▶ WHAT YOU NEED TO DO
Once the data has been read, return all of it precisely as written.

MATERIAL TO PROCESS START

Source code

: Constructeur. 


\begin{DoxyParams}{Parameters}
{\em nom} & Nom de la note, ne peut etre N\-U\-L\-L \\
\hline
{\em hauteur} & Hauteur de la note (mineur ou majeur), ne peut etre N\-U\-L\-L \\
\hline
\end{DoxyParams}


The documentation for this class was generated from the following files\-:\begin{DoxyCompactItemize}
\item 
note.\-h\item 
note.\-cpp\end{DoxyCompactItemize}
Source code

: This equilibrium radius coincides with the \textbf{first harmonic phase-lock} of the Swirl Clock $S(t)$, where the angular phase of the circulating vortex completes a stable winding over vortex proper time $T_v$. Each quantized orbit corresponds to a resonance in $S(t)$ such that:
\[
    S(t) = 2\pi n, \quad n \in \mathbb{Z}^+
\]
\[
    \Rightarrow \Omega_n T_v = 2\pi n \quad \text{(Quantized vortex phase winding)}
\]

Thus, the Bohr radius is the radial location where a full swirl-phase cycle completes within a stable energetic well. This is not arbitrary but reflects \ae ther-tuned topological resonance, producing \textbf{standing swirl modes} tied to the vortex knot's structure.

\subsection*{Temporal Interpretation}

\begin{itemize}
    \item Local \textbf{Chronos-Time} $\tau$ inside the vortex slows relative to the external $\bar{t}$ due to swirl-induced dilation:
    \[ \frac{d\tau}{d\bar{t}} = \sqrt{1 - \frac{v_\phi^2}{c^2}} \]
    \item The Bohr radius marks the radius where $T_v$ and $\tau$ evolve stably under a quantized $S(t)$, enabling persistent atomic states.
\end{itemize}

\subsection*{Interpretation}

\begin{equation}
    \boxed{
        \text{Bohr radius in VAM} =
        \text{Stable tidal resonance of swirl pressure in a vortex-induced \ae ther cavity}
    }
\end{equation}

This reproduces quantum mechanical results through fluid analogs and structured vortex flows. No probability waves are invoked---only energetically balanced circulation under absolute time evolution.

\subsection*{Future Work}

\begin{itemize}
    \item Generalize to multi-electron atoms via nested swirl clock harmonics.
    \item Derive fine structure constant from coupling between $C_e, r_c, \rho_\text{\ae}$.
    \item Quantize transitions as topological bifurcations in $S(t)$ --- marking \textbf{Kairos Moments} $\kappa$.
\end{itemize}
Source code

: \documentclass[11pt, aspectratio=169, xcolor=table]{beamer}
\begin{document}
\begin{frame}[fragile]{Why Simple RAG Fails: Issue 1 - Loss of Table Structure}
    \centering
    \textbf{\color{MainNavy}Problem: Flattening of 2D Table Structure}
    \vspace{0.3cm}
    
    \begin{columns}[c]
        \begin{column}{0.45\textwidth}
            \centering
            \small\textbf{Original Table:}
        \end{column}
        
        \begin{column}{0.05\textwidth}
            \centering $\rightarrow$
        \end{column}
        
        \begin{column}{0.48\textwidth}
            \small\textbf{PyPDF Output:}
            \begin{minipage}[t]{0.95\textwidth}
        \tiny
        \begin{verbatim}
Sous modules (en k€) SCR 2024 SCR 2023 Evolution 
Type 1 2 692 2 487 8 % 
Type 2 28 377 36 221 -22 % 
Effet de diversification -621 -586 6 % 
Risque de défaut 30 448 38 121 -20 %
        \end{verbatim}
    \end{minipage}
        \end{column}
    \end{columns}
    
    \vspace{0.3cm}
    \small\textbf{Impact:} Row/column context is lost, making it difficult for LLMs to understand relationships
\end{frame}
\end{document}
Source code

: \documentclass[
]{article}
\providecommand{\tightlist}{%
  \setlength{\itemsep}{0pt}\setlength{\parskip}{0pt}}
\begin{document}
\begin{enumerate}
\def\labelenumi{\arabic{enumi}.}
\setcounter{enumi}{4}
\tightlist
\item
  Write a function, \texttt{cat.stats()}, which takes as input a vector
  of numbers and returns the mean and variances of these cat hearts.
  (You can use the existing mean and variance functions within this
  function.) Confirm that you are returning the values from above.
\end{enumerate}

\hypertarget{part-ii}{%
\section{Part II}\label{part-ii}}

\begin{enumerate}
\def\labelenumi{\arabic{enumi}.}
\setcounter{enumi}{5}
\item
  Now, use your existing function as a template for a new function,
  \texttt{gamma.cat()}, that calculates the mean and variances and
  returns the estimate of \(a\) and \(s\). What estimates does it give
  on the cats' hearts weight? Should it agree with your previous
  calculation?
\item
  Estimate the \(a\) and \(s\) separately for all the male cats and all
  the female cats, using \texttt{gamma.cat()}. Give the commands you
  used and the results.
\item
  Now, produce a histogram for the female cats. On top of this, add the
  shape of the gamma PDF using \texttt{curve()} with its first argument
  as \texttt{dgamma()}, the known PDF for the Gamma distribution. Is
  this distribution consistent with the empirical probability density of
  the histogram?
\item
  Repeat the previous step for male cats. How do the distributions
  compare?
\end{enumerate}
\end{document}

MATERIAL TO PROCESS END

▶ EXERCISE OUTPUT
Source code

: Constructeur. 


\begin{DoxyParams}{Parameters}
{\em nom} & Nom de la note, ne peut etre N\-U\-L\-L \\
\hline
{\em hauteur} & Hauteur de la note (mineur ou majeur), ne peut etre N\-U\-L\-L \\
\hline
\end{DoxyParams}


The documentation for this class was generated from the following files\-:\begin{DoxyCompactItemize}
\item 
note.\-h\item 
note.\-cpp\end{DoxyCompactItemize}
Source code

: This equilibrium radius coincides with the \textbf{first harmonic phase-lock} of the Swirl Clock $S(t)$, where the angular phase of the circulating vortex completes a stable winding over vortex proper time $T_v$. Each quantized orbit corresponds to a resonance in $S(t)$ such that:
\[
    S(t) = 2\pi n, \quad n \in \mathbb{Z}^+
\]
\[
    \Rightarrow \Omega_n T_v = 2\pi n \quad \text{(Quantized vortex phase winding)}
\]

Thus, the Bohr radius is the radial location where a full swirl-phase cycle completes within a stable energetic well. This is not arbitrary but reflects \ae ther-tuned topological resonance, producing \textbf{standing swirl modes} tied to the vortex knot's structure.

\subsection*{Temporal Interpretation}

\begin{itemize}
    \item Local \textbf{Chronos-Time} $\tau$ inside the vortex slows relative to the external $\bar{t}$ due to swirl-induced dilation:
    \[ \frac{d\tau}{d\bar{t}} = \sqrt{1 - \frac{v_\phi^2}{c^2}} \]
    \item The Bohr radius marks the radius where $T_v$ and $\tau$ evolve stably under a quantized $S(t)$, enabling persistent atomic states.
\end{itemize}

\subsection*{Interpretation}

\begin{equation}
    \boxed{
        \text{Bohr radius in VAM} =
        \text{Stable tidal resonance of swirl pressure in a vortex-induced \ae ther cavity}
    }
\end{equation}

This reproduces quantum mechanical results through fluid analogs and structured vortex flows. No probability waves are invoked---only energetically balanced circulation under absolute time evolution.

\subsection*{Future Work}

\begin{itemize}
    \item Generalize to multi-electron atoms via nested swirl clock harmonics.
    \item Derive fine structure constant from coupling between $C_e, r_c, \rho_\text{\ae}$.
    \item Quantize transitions as topological bifurcations in $S(t)$ --- marking \textbf{Kairos Moments} $\kappa$.
\end{itemize}
Source code

: \documentclass[11pt, aspectratio=169, xcolor=table]{beamer}
\begin{document}
\begin{frame}[fragile]{Why Simple RAG Fails: Issue 1 - Loss of Table Structure}
    \centering
    \textbf{\color{MainNavy}Problem: Flattening of 2D Table Structure}
    \vspace{0.3cm}
    
    \begin{columns}[c]
        \begin{column}{0.45\textwidth}
            \centering
            \small\textbf{Original Table:}
        \end{column}
        
        \begin{column}{0.05\textwidth}
            \centering $\rightarrow$
        \end{column}
        
        \begin{column}{0.48\textwidth}
            \small\textbf{PyPDF Output:}
            \begin{minipage}[t]{0.95\textwidth}
        \tiny
        \begin{verbatim}
Sous modules (en k€) SCR 2024 SCR 2023 Evolution 
Type 1 2 692 2 487 8 % 
Type 2 28 377 36 221 -22 % 
Effet de diversification -621 -586 6 % 
Risque de défaut 30 448 38 121 -20 %
        \end{verbatim}
    \end{minipage}
        \end{column}
    \end{columns}
    
    \vspace{0.3cm}
    \small\textbf{Impact:} Row/column context is lost, making it difficult for LLMs to understand relationships
\end{frame}
\end{document}
Source code

: \documentclass[
]{article}
\providecommand{\tightlist}{%
  \setlength{\itemsep}{0pt}\setlength{\parskip}{0pt}}
\begin{document}
\begin{enumerate}
\def\labelenumi{\arabic{enumi}.}
\setcounter{enumi}{4}
\tightlist
\item
  Write a function, \texttt{cat.stats()}, which takes as input a vector
  of numbers and returns the mean and variances of these cat hearts.
  (You can use the existing mean and variance functions within this
  function.) Confirm that you are returning the values from above.
\end{enumerate}

\hypertarget{part-ii}{%
\section{Part II}\label{part-ii}}

\begin{enumerate}
\def\labelenumi{\arabic{enumi}.}
\setcounter{enumi}{5}
\item
  Now, use your existing function as a template for a new function,
  \texttt{gamma.cat()}, that calculates the mean and variances and
  returns the estimate of \(a\) and \(s\). What estimates does it give
  on the cats' hearts weight? Should it agree with your previous
  calculation?
\item
  Estimate the \(a\) and \(s\) separately for all the male cats and all
  the female cats, using \texttt{gamma.cat()}. Give the commands you
  used and the results.
\item
  Now, produce a histogram for the female cats. On top of this, add the
  shape of the gamma PDF using \texttt{curve()} with its first argument
  as \texttt{dgamma()}, the known PDF for the Gamma distribution. Is
  this distribution consistent with the empirical probability density of
  the histogram?
\item
  Repeat the previous step for male cats. How do the distributions
  compare?
\end{enumerate}
\end{document}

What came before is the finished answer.